Elsewhere in the Ist-a-Verse: Holy Botox, San Francisco!
By Staff in News on May 15, 2011 9:00PM
SFist was horrified by a local mother who injects Botox into her 8-year-old daughter and makes the child get bikini waxes (for pageants!). The mom is under investigation by children’s services.
There wasn’t a specific sub-culture that bore the brunt of Murphy’s Law this week at Seattlest, instead it was the increasingly desperate Phone Book industry that was beleaguered by bad news. Meanwhile, we were charmed by Matthew Inman, creator of The Oatmeal; became enraged as another SPD officer was given a wristslap for excessive behavior; and told weather whiners to STFU about the rain already.
Gothamist was amazed, though maybe not shocked, to see that Brooklyn Hasidic newspaper airbrushed Secretary of State Hillary Clinton out of the White House Situation Room photograph where President Obama and other officials watched the raid on Osama bin Laden’s home. However, Gothamist was shocked that someone didn’t realize Carrie Bradshaw is a fictional character.
Bostonist witnessed the painful injury to Rajon Rondo. That was not as painful as watching SEAL Team Six the Miami Heat's final assault on and efficient elimination of the Celtics. To put basketball back into perspective, facial transplant recipient Dallas Wiens unveiled his new face this week.
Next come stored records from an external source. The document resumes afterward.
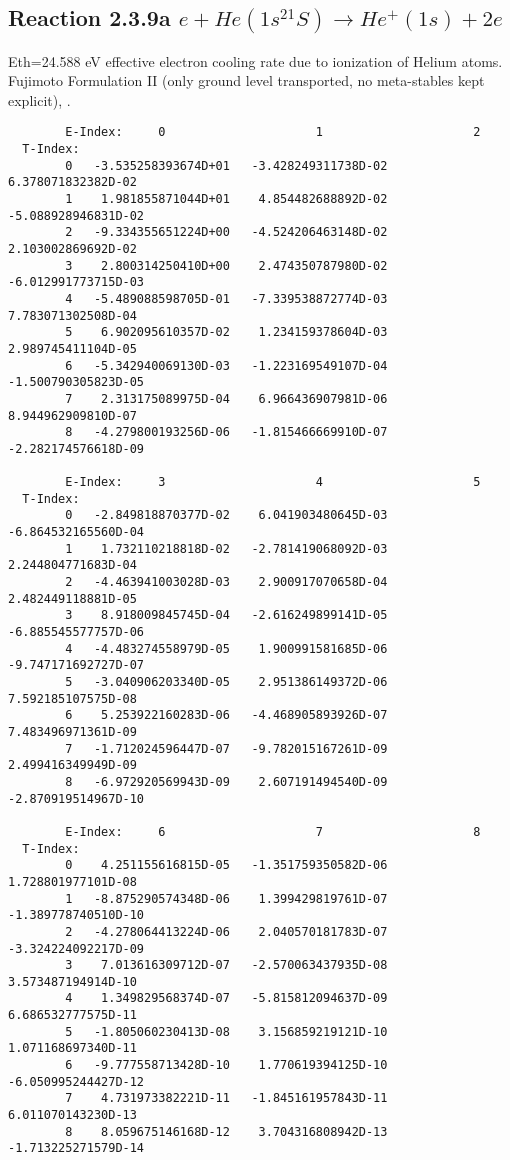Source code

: \documentclass[12pt,dvipdfmx]{article}
\begin{document}
{\subsection{
Reaction 2.3.9a $e + He(1s^21S) \rightarrow He^+(1s) + 2e$
}
Eth=24.588 eV
   effective electron cooling rate due to ionization of Helium atoms.
Fujimoto Formulation II (only ground level transported, no meta-stables
 kept explicit), \cite{kn:Fujimoto}.

\begin{small}\begin{verbatim}
        E-Index:     0                     1                     2
  T-Index:
        0   -3.535258393674D+01   -3.428249311738D-02    6.378071832382D-02
        1    1.981855871044D+01    4.854482688892D-02   -5.088928946831D-02
        2   -9.334355651224D+00   -4.524206463148D-02    2.103002869692D-02
        3    2.800314250410D+00    2.474350787980D-02   -6.012991773715D-03
        4   -5.489088598705D-01   -7.339538872774D-03    7.783071302508D-04
        5    6.902095610357D-02    1.234159378604D-03    2.989745411104D-05
        6   -5.342940069130D-03   -1.223169549107D-04   -1.500790305823D-05
        7    2.313175089975D-04    6.966436907981D-06    8.944962909810D-07
        8   -4.279800193256D-06   -1.815466669910D-07   -2.282174576618D-09

        E-Index:     3                     4                     5
  T-Index:
        0   -2.849818870377D-02    6.041903480645D-03   -6.864532165560D-04
        1    1.732110218818D-02   -2.781419068092D-03    2.244804771683D-04
        2   -4.463941003028D-03    2.900917070658D-04    2.482449118881D-05
        3    8.918009845745D-04   -2.616249899141D-05   -6.885545577757D-06
        4   -4.483274558979D-05    1.900991581685D-06   -9.747171692727D-07
        5   -3.040906203340D-05    2.951386149372D-06    7.592185107575D-08
        6    5.253922160283D-06   -4.468905893926D-07    7.483496971361D-09
        7   -1.712024596447D-07   -9.782015167261D-09    2.499416349949D-09
        8   -6.972920569943D-09    2.607191494540D-09   -2.870919514967D-10

        E-Index:     6                     7                     8
  T-Index:
        0    4.251155616815D-05   -1.351759350582D-06    1.728801977101D-08
        1   -8.875290574348D-06    1.399429819761D-07   -1.389778740510D-10
        2   -4.278064413224D-06    2.040570181783D-07   -3.324224092217D-09
        3    7.013616309712D-07   -2.570063437935D-08    3.573487194914D-10
        4    1.349829568374D-07   -5.815812094637D-09    6.686532777575D-11
        5   -1.805060230413D-08    3.156859219121D-10    1.071168697340D-11
        6   -9.777558713428D-10    1.770619394125D-10   -6.050995244427D-12
        7    4.731973382221D-11   -1.845161957843D-11    6.011070143230D-13
        8    8.059675146168D-12    3.704316808942D-13   -1.713225271579D-14


\end{verbatim}
\end{small}}
\end{document}

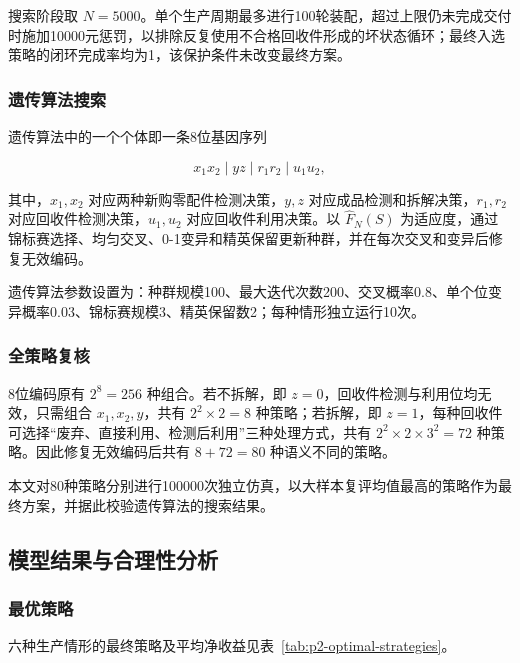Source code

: \documentclass{cumcm}
\numberwithin{figure}{section}
\numberwithin{table}{section}
\begin{document}
搜索阶段取 \(N=5000\)。单个生产周期最多进行100轮装配，超过上限仍未完成交付时施加10000元惩罚，以排除反复使用不合格回收件形成的坏状态循环；最终入选策略的闭环完成率均为1，该保护条件未改变最终方案。

\subsubsection{遗传算法搜索}\label{ux9057ux4f20ux7b97ux6cd5ux641cux7d22}

遗传算法中的一个个体即一条8位基因序列

\[
x_1x_2\mid yz\mid r_1r_2\mid u_1u_2,
\]

其中，\(x_1,x_2\) 对应两种新购零配件检测决策，\(y,z\) 对应成品检测和拆解决策，\(r_1,r_2\) 对应回收件检测决策，\(u_1,u_2\) 对应回收件利用决策。以 \(\widehat F_N(S)\) 为适应度，通过锦标赛选择、均匀交叉、0-1变异和精英保留更新种群，并在每次交叉和变异后修复无效编码。

遗传算法参数设置为：种群规模100、最大迭代次数200、交叉概率0.8、单个位变异概率0.03、锦标赛规模3、精英保留数2；每种情形独立运行10次。

\subsubsection{全策略复核}\label{ux5168ux7b56ux7565ux590dux6838}

8位编码原有 \(2^8=256\) 种组合。若不拆解，即 \(z=0\)，回收件检测与利用位均无效，只需组合 \(x_1,x_2,y\)，共有 \(2^2\times2=8\) 种策略；若拆解，即 \(z=1\)，每种回收件可选择``废弃、直接利用、检测后利用''三种处理方式，共有 \(2^2\times2\times3^2=72\) 种策略。因此修复无效编码后共有 \(8+72=80\) 种语义不同的策略。

本文对80种策略分别进行100000次独立仿真，以大样本复评均值最高的策略作为最终方案，并据此校验遗传算法的搜索结果。

\subsection{模型结果与合理性分析}\label{ux6a21ux578bux7ed3ux679cux4e0eux5408ux7406ux6027ux5206ux6790}

\subsubsection{最优策略}\label{ux6700ux4f18ux7b56ux7565}

六种生产情形的最终策略及平均净收益见表~\ref{tab:p2-optimal-strategies}。
\end{document}
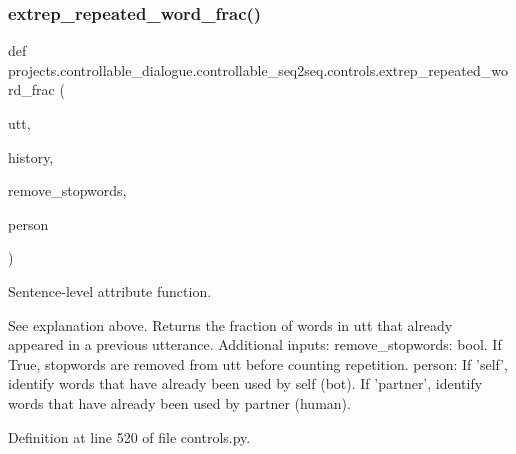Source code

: \mbox{\label{namespaceprojects_1_1controllable__dialogue_1_1controllable__seq2seq_1_1controls_a0d42f675e7a8008b5300de33d6b393b1}} 
\subsubsection{\texorpdfstring{extrep\+\_\+repeated\+\_\+word\+\_\+frac()}{extrep\_repeated\_word\_frac()}}
{\footnotesize\ttfamily def projects.\+controllable\+\_\+dialogue.\+controllable\+\_\+seq2seq.\+controls.\+extrep\+\_\+repeated\+\_\+word\+\_\+frac (\begin{DoxyParamCaption}\item[{}]{utt,  }\item[{}]{history,  }\item[{}]{remove\+\_\+stopwords,  }\item[{}]{person }\end{DoxyParamCaption})}

\begin{DoxyVerb}Sentence-level attribute function.

See explanation above.
Returns the fraction of words in utt that already appeared in a previous utterance.
Additional inputs:
  remove_stopwords: bool. If True, stopwords are removed from utt before counting
    repetition.
  person: If 'self', identify words that have already been used by self (bot).
    If 'partner', identify words that have already been used by partner (human).
\end{DoxyVerb}
 

Definition at line 520 of file controls.\+py.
DCist spent its week debating Spike Mendelsohn’s claims that Washington is a “second-tier city." One counterargument: how could anyplace with a Craigslist hoax this good be second-rate?
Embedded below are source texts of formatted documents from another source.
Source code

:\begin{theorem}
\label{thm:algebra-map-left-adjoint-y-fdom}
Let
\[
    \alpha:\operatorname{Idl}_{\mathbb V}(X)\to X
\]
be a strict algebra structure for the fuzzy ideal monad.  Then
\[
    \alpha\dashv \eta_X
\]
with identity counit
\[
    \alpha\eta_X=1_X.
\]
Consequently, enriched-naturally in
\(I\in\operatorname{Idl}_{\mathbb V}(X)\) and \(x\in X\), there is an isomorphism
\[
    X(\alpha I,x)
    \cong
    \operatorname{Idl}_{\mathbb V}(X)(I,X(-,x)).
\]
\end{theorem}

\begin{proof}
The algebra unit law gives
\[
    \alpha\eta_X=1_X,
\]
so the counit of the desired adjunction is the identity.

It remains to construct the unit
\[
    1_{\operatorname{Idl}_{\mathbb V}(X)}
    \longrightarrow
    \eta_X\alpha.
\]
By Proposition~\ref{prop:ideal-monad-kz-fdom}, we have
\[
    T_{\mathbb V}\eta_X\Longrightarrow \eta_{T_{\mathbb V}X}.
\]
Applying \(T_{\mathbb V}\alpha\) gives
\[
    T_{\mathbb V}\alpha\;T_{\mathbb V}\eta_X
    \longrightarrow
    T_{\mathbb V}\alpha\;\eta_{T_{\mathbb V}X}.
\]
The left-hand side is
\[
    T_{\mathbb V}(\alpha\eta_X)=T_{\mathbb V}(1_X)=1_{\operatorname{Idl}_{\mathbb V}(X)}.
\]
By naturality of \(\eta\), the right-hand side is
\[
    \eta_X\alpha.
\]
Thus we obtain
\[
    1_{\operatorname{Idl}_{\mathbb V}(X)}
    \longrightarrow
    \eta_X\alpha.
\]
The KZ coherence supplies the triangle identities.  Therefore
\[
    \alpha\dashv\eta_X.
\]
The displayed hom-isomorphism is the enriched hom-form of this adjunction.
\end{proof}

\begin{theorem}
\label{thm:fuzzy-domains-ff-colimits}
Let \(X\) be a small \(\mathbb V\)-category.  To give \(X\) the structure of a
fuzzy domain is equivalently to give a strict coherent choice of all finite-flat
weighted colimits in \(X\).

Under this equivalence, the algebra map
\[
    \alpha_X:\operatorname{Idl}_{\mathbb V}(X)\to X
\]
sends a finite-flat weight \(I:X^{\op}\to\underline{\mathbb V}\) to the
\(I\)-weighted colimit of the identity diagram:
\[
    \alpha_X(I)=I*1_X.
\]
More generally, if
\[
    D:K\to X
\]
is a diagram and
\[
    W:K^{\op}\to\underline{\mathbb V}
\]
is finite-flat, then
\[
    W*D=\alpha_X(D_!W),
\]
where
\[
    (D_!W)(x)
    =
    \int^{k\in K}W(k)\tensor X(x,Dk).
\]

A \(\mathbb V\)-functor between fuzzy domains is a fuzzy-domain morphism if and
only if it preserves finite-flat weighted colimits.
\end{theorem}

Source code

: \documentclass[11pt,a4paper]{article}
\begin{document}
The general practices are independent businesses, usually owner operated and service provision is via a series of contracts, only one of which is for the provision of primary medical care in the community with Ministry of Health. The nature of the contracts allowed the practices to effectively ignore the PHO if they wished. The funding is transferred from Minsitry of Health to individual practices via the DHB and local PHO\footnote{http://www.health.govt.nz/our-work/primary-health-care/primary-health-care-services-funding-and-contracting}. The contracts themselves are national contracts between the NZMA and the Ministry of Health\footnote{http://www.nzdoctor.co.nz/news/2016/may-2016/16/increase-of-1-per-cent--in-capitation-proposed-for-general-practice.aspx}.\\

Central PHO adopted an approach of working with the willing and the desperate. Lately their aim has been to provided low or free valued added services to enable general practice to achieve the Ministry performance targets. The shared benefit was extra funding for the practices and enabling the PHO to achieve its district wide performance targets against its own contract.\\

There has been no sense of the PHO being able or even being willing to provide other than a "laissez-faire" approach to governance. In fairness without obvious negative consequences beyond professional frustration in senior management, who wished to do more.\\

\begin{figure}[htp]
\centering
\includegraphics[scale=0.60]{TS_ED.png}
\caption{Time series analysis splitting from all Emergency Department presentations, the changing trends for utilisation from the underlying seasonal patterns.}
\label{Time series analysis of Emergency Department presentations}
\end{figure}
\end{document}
LAist found out an allegedly intoxicated Hummer driver was involved in three hit-and-run crashes, killing a bicyclist when swerving into the bike lane. The driver was charged with vehicular manslaughter.
OMG: Shanghaiist learned a Hello Kitty theme park is in the works for China.
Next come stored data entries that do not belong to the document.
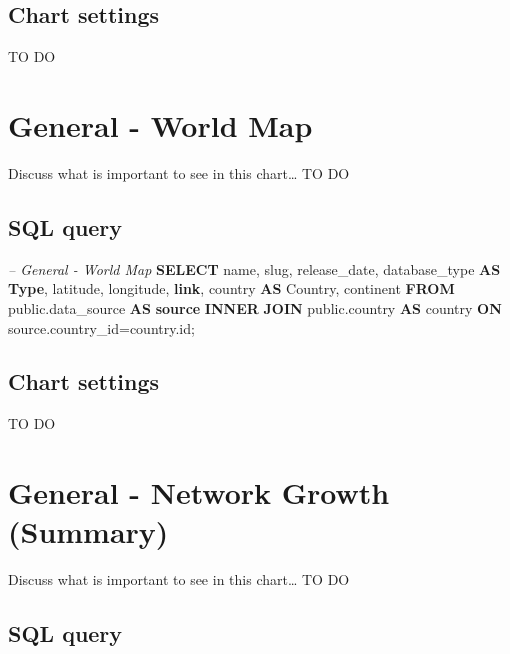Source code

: \documentclass[]{book}
\newenvironment{Shaded}{\begin{snugshade}}{\end{snugshade}}
\newcommand{\KeywordTok}[1]{\textcolor[rgb]{0.13,0.29,0.53}{\textbf{#1}}}
\newcommand{\CommentTok}[1]{\textcolor[rgb]{0.56,0.35,0.01}{\textit{#1}}}
\newcommand{\NormalTok}[1]{#1}
\begin{document}
\subsection{Chart settings}\label{chart-settings-1}

TO DO

\section{General - World Map}\label{general---world-map}

Discuss what is important to see in this chart\ldots{} TO DO

\subsection{SQL query}\label{sql-query-1}

\begin{Shaded}
\begin{Highlighting}[]
\CommentTok{--    General - World Map}
\KeywordTok{SELECT}\NormalTok{  name,}
\NormalTok{        slug,}
\NormalTok{        release_date,}
\NormalTok{        database_type }\KeywordTok{AS} \KeywordTok{Type}\NormalTok{,}
\NormalTok{        latitude,}
\NormalTok{        longitude,}
        \KeywordTok{link}\NormalTok{,}
\NormalTok{        country }\KeywordTok{AS}\NormalTok{ Country,}
\NormalTok{        continent}
\KeywordTok{FROM}\NormalTok{ public.data_source }\KeywordTok{AS} \KeywordTok{source} \KeywordTok{INNER} \KeywordTok{JOIN}\NormalTok{ public.country }
  \KeywordTok{AS}\NormalTok{ country }\KeywordTok{ON}\NormalTok{ source.country_id=country.id;}
\end{Highlighting}
\end{Shaded}

\subsection{Chart settings}\label{chart-settings-2}

TO DO

\section{General - Network Growth
(Summary)}\label{general---network-growth-summary}

Discuss what is important to see in this chart\ldots{} TO DO

\subsection{SQL query}\label{sql-query-2}
\end{document}
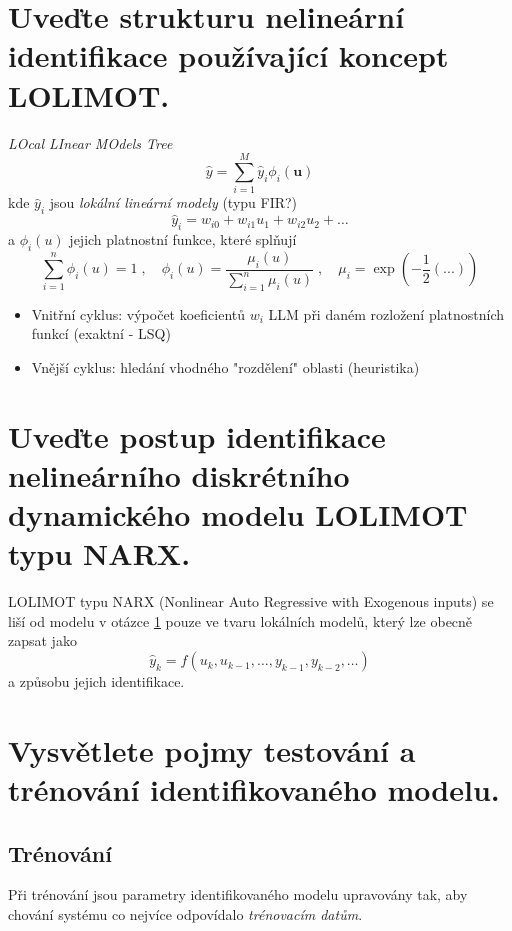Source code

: \documentclass{article}
\begin{document}
	\section{Uveďte strukturu nelineární identifikace používající koncept LOLIMOT. } \label{lolimot}
	\emph{LOcal LInear MOdels Tree}
	\begin{equation}
		\hat{y} = \sum_{i=1}^M \hat{y}_i \phi_i(\bm{u})
	\end{equation}
	kde $\hat{y}_i$ jsou \emph{lokální lineární modely} (typu FIR?)
	\begin{equation}
		\hat{y}_i = w_{i0} + w_{i1} u_1 + w_{i2} u_2 + \dots
	\end{equation}
	a $\phi_i(u)$ jejich platnostní funkce, které splňují
	\begin{equation}
		\sum_{i=1}^n \phi_i(u) = 1
		\;,\quad 
		\phi_i(u) = \frac{\mu_i(u)}{\sum_{i=1}^n \mu_i(u)}
		\;,\quad 
		\mu_i = \exp(-\frac{1}{2}(...))
	\end{equation}

	\begin{itemize}
	\item Vnitřní cyklus: výpočet koeficientů $w_i$ LLM při daném rozložení platnostních funkcí (exaktní - LSQ)
	\item Vnější cyklus: hledání vhodného "rozdělení" oblasti (heuristika)
	\end{itemize}


	\section{Uveďte postup identifikace nelineárního diskrétního dynamického modelu LOLIMOT typu NARX. }

	LOLIMOT typu NARX (Nonlinear Auto Regressive with Exogenous inputs) se liší od modelu v otázce \ref{lolimot} pouze ve tvaru lokálních modelů, který lze obecně zapsat jako
	\begin{equation}
		\hat{y}_k = f(u_k,u_{k-1},\dots,y_{k-1},y_{k-2},\dots)
	\end{equation}
	a způsobu jejich identifikace.

	\section{Vysvětlete pojmy testování a trénování identifikovaného modelu.}

	\subsection*{Trénování}
	Při trénování jsou parametry identifikovaného modelu upravovány tak, aby chování systému co nejvíce odpovídalo \emph{trénovacím datům}.
\end{document}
Austinist watched as a lawmaker continued efforts to get guns on college and university campuses.
It was a bad week for hipsters at Chicagoist. A hipster post-grad map of inhabitable U.S. cities inexplicably omitted Chicago; a flyer demanded "white hipsters" leave the predominantly Mexican Pilsen neighborhood; and they obtained an email from Pabst announcing they were leaving suburban Woodridge for Los Angeles.